As disclosed in Japanese Utility Model Unexamined Publication No. 56-135127, in a bypass in which a hot wire element is disposed in the main pipe, in order to perform protection against the above-described backfire or correctly detect the flow rate of the pulsation flow, the fluid resistance at the bypass in the lower stream to the hot wire element is enlarged, additionally, the outlet and inlet ports of the bypass are formed in parallel or substantially in parallel to the main stream. That is, the dynamic pressure acting at the outlet and inlet ports of the bypass is reduced even if a reverse flow is generated and the flow reaching the hot wire element also is damped so that backfire resistance is improved. Since the outlet port of the bypass opens directly and substantially in parallel to the main stream, the flow in the bypass is slightly changed due to the static pressure change caused from mixture of flows at this portion. It leads to generation of noise in the output from the hot wire element. Although high frequency noise can be reduced by a filter disposed in the circuit, the abovedescribed type of noise causes a system control problem when, for example, the engine is operated at a low speed. Furthermore, from the viewpoint of hardware, the structure produces production (cost and weight) and reliability (the number of parts) problems since the axial length is too long and the component parts for the bypass are difficult to mount.
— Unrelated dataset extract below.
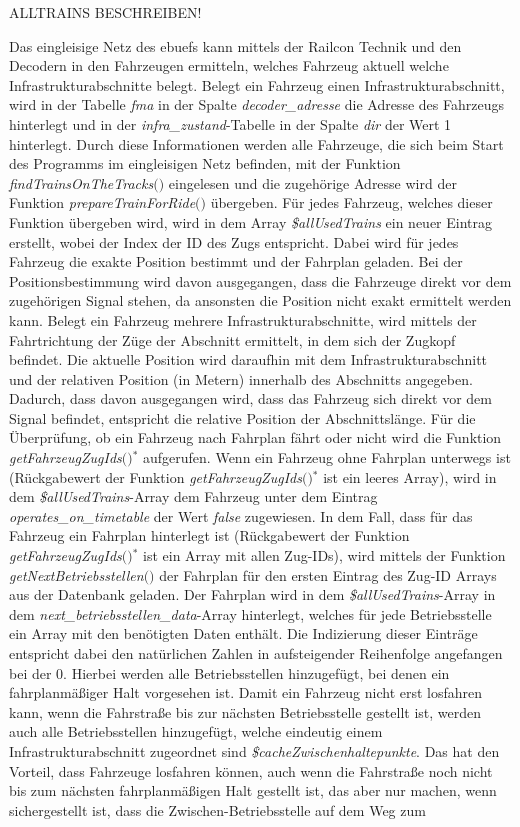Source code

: ALLTRAINS BESCHREIBEN!

Das eingleisige Netz des \acp{ebuef} kann mittels der Railcon Technik und den Decodern in den Fahrzeugen ermitteln, welches Fahrzeug aktuell welche Infrastrukturabschnitte belegt. Belegt ein Fahrzeug einen Infrastrukturabschnitt, wird in der Tabelle \textit{fma} in der Spalte \textit{decoder\_adresse} die Adresse des Fahrzeugs hinterlegt und in der \textit{infra\_zustand}-Tabelle in der Spalte \textit{dir} der Wert 1 hinterlegt. Durch diese Informationen werden alle Fahrzeuge, die sich beim Start des Programms im eingleisigen Netz befinden, mit der Funktion \textit{find\-Trains\-On\-The\-Tracks$($$)$} eingelesen und die zugehörige Adresse wird der Funktion \textit{prepare\-Train\-For\-Ride$($$)$} übergeben. Für jedes Fahrzeug, welches dieser Funktion übergeben wird, wird in dem Array \textit{\$allUsedTrains} ein neuer Eintrag erstellt, wobei der Index der ID des Zugs entspricht. Dabei wird für jedes Fahrzeug die exakte Position bestimmt und der Fahrplan geladen. Bei der Positionsbestimmung wird davon ausgegangen, dass die Fahrzeuge direkt vor dem zugehörigen Signal stehen, da ansonsten die Position nicht exakt ermittelt werden kann. Belegt ein Fahrzeug mehrere Infrastrukturabschnitte, wird mittels der Fahrtrichtung der Züge der Abschnitt ermittelt, in dem sich der Zugkopf befindet. Die aktuelle Position wird daraufhin mit dem Infrastrukturabschnitt und der relativen Position (in Metern) innerhalb des Abschnitts angegeben. Dadurch, dass davon ausgegangen wird, dass das Fahrzeug sich direkt vor dem Signal befindet, entspricht die relative Position der Abschnittslänge. Für die Überprüfung, ob ein Fahrzeug nach Fahrplan fährt oder nicht wird die Funktion \textit{get\-Fahrzeug\-ZugIds$($$)$}$^\ast$ aufgerufen. Wenn ein Fahrzeug ohne Fahrplan unterwegs ist (Rückgabewert der Funktion \textit{get\-Fahrzeug\-ZugIds$($$)$}$^\ast$ ist ein leeres Array), wird in dem \textit{\$allUsedTrains}-Array dem Fahrzeug unter dem Eintrag \textit{operates\_on\_timetable} der Wert \textit{false} zugewiesen. In dem Fall, dass für das Fahrzeug ein Fahrplan hinterlegt ist (Rückgabewert der Funktion \textit{get\-Fahrzeug\-ZugIds$($$)$}$^\ast$ ist ein Array mit allen Zug-IDs), wird mittels der Funktion \textit{getNextBetriebsstellen$($$)$} der Fahrplan für den ersten Eintrag des Zug-ID Arrays aus der Datenbank geladen. Der Fahrplan wird in dem \textit{\$allUsedTrains}-Array in dem \textit{next\_betriebsstellen\_data}-Array hinterlegt, welches für jede Betriebsstelle ein Array mit den benötigten Daten enthält. Die Indizierung dieser Einträge entspricht dabei den natürlichen Zahlen in aufsteigender Reihenfolge angefangen bei der 0. Hierbei werden alle Betriebsstellen hinzugefügt, bei denen ein fahrplanmäßiger Halt vorgesehen ist. Damit ein Fahrzeug nicht erst losfahren kann, wenn die Fahrstraße bis zur nächsten Betriebsstelle gestellt ist, werden auch alle Betriebsstellen hinzugefügt, welche eindeutig einem Infrastrukturabschnitt zugeordnet sind \textit{\$cacheZwischenhaltepunkte}. Das hat den Vorteil, dass Fahrzeuge losfahren können, auch wenn die Fahrstraße noch nicht bis zum nächsten fahrplanmäßigen Halt gestellt ist, das aber nur machen, wenn sichergestellt ist, dass die Zwischen-Betriebsstelle auf dem Weg zum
On the other hand, structures have been disclosed, for example, in Japanese Patent Unexamined Publication No. 56-76012, in which a bypass in which a hot wire element is disposed is formed outside the main stream in order to prevent the above-described type of backfire and stabilize the outputs.
However, problems arise in these structures, as pointed out in Japanese Patent Unexamined Publication No. 56-76012, that flow rate detection error in large due to the thermal conditions, such as thermal conduction from the engine, heating of the hot wire element, and in the case of an automobile, engine heat and rise in temperature in the engine compartment due to solar radiation. That is, since the bypass portion provided with the hot wire element has a large thermal capacity and is formed with a relatively tight width in the inner portion of a body wall, there is not a large area for conducting the heat of the intake air. Furthermore, the bypass is formed to perform a good thermal conduction of the air flow passing therein. Therefore, the temperature of the air flow in the bypass is affected by the temperature of the passage wall of the bypass, causing a large temperature difference from that of the main flow. It leads to enlargement of the error in measurement of the intake air flow rate.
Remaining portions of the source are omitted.